(Plain-text document sources)

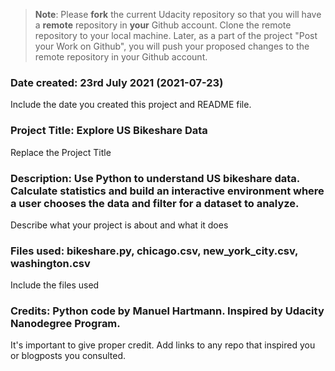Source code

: >**Note**: Please **fork** the current Udacity repository so that you will have a **remote** repository in **your** Github account. Clone the remote repository to your local machine. Later, as a part of the project "Post your Work on Github", you will push your proposed changes to the remote repository in your Github account.

### Date created: 23rd July 2021 (2021-07-23)
Include the date you created this project and README file.

### Project Title: Explore US Bikeshare Data
Replace the Project Title

### Description: Use Python to understand US bikeshare data. Calculate statistics and build an interactive environment where a user chooses the data and filter for a dataset to analyze.
Describe what your project is about and what it does

### Files used: bikeshare.py, chicago.csv, new_york_city.csv, washington.csv
Include the files used

### Credits: Python code by Manuel Hartmann. Inspired by Udacity Nanodegree Program.
It's important to give proper credit. Add links to any repo that inspired you or blogposts you consulted.
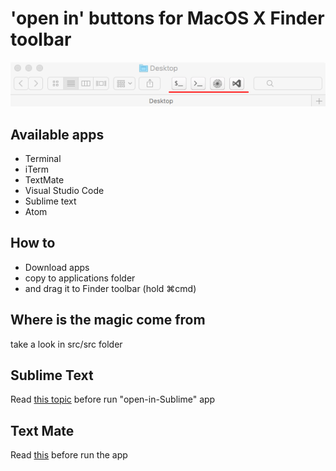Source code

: # 'open in' buttons for MacOS X Finder toolbar

![screenshot](src/images/screenshot.png "screenshot")

## Available apps

- Terminal
- iTerm
- TextMate
- Visual Studio Code
- Sublime text
- Atom

## How to
- Download apps
- copy to applications folder
- and drag it to Finder toolbar (hold ⌘cmd)

## Where is the magic come from

take a look in src/src folder

## Sublime Text
Read [this topic](https://gist.github.com/artero/1236170 "this topic") before run "open-in-Sublime" app

## Text Mate
Read [this](https://manual.macromates.com/en/using_textmate_from_terminal.html "this") before run the app 



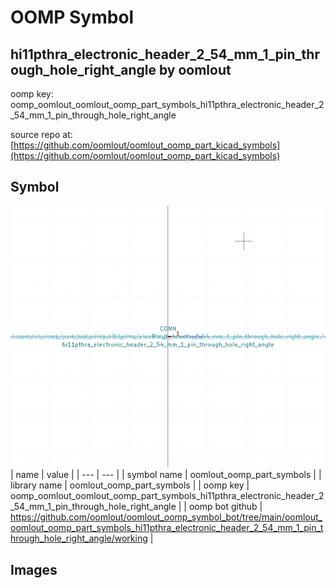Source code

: # OOMP Symbol  
## hi11pthra_electronic_header_2_54_mm_1_pin_through_hole_right_angle  by oomlout  
  
oomp key: oomp_oomlout_oomlout_oomp_part_symbols_hi11pthra_electronic_header_2_54_mm_1_pin_through_hole_right_angle  
  
source repo at: [https://github.com/oomlout/oomlout_oomp_part_kicad_symbols](https://github.com/oomlout/oomlout_oomp_part_kicad_symbols)  
## Symbol  
  
[![working.png](working_600.png)](working.png)  
| name | value | 
| --- | --- | 
| symbol name | oomlout_oomp_part_symbols | 
| library name | oomlout_oomp_part_symbols | 
| oomp key | oomp_oomlout_oomlout_oomp_part_symbols_hi11pthra_electronic_header_2_54_mm_1_pin_through_hole_right_angle | 
| oomp bot github | https://github.com/oomlout/oomlout_oomp_symbol_bot/tree/main/oomlout_oomlout_oomp_part_symbols_hi11pthra_electronic_header_2_54_mm_1_pin_through_hole_right_angle/working | 
## Images  

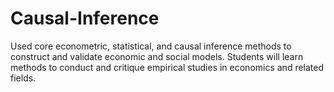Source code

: # Causal-Inference
Used core econometric, statistical, and causal inference methods to construct and validate economic and social models. Students will learn methods to conduct and critique empirical studies in economics and related fields. 
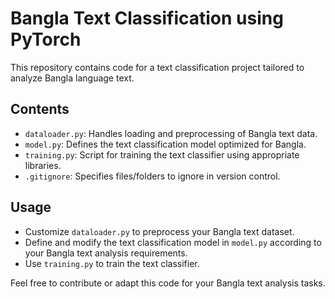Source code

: # Bangla Text Classification using PyTorch

This repository contains code for a text classification project tailored to analyze Bangla language text.

## Contents

- `dataloader.py`: Handles loading and preprocessing of Bangla text data.
- `model.py`: Defines the text classification model optimized for Bangla.
- `training.py`: Script for training the text classifier using appropriate libraries.
- `.gitignore`: Specifies files/folders to ignore in version control.

## Usage
- Customize `dataloader.py` to preprocess your Bangla text dataset.
- Define and modify the text classification model in `model.py` according to your Bangla text analysis requirements.
- Use `training.py` to train the text classifier.

Feel free to contribute or adapt this code for your Bangla text analysis tasks.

> [PROBLEM TO WORK ON]
In the copy, include every entry above exactly and leave out each picture.

> [SOLUTION TO THE EXERCISE]
Source code

: >**Note**: Please **fork** the current Udacity repository so that you will have a **remote** repository in **your** Github account. Clone the remote repository to your local machine. Later, as a part of the project "Post your Work on Github", you will push your proposed changes to the remote repository in your Github account.

### Date created: 23rd July 2021 (2021-07-23)
Include the date you created this project and README file.

### Project Title: Explore US Bikeshare Data
Replace the Project Title

### Description: Use Python to understand US bikeshare data. Calculate statistics and build an interactive environment where a user chooses the data and filter for a dataset to analyze.
Describe what your project is about and what it does

### Files used: bikeshare.py, chicago.csv, new_york_city.csv, washington.csv
Include the files used

### Credits: Python code by Manuel Hartmann. Inspired by Udacity Nanodegree Program.
It's important to give proper credit. Add links to any repo that inspired you or blogposts you consulted.
Source code

: # 'open in' buttons for MacOS X Finder toolbar

![screenshot](src/images/screenshot.png "screenshot")

## Available apps

- Terminal
- iTerm
- TextMate
- Visual Studio Code
- Sublime text
- Atom

## How to
- Download apps
- copy to applications folder
- and drag it to Finder toolbar (hold ⌘cmd)

## Where is the magic come from

take a look in src/src folder

## Sublime Text
Read [this topic](https://gist.github.com/artero/1236170 "this topic") before run "open-in-Sublime" app

## Text Mate
Read [this](https://manual.macromates.com/en/using_textmate_from_terminal.html "this") before run the app 



Source code

: # OOMP Symbol  
## hi11pthra_electronic_header_2_54_mm_1_pin_through_hole_right_angle  by oomlout  
  
oomp key: oomp_oomlout_oomlout_oomp_part_symbols_hi11pthra_electronic_header_2_54_mm_1_pin_through_hole_right_angle  
  
source repo at: [https://github.com/oomlout/oomlout_oomp_part_kicad_symbols](https://github.com/oomlout/oomlout_oomp_part_kicad_symbols)  
## Symbol  
  
[![working.png](working_600.png)](working.png)  
| name | value | 
| --- | --- | 
| symbol name | oomlout_oomp_part_symbols | 
| library name | oomlout_oomp_part_symbols | 
| oomp key | oomp_oomlout_oomlout_oomp_part_symbols_hi11pthra_electronic_header_2_54_mm_1_pin_through_hole_right_angle | 
| oomp bot github | https://github.com/oomlout/oomlout_oomp_symbol_bot/tree/main/oomlout_oomlout_oomp_part_symbols_hi11pthra_electronic_header_2_54_mm_1_pin_through_hole_right_angle/working | 
## Images  

Source code

: # Causal-Inference
Used core econometric, statistical, and causal inference methods to construct and validate economic and social models. Students will learn methods to conduct and critique empirical studies in economics and related fields. 
Source code

: # Bangla Text Classification using PyTorch

This repository contains code for a text classification project tailored to analyze Bangla language text.

## Contents

- `dataloader.py`: Handles loading and preprocessing of Bangla text data.
- `model.py`: Defines the text classification model optimized for Bangla.
- `training.py`: Script for training the text classifier using appropriate libraries.
- `.gitignore`: Specifies files/folders to ignore in version control.

## Usage
- Customize `dataloader.py` to preprocess your Bangla text dataset.
- Define and modify the text classification model in `model.py` according to your Bangla text analysis requirements.
- Use `training.py` to train the text classifier.

Feel free to contribute or adapt this code for your Bangla text analysis tasks.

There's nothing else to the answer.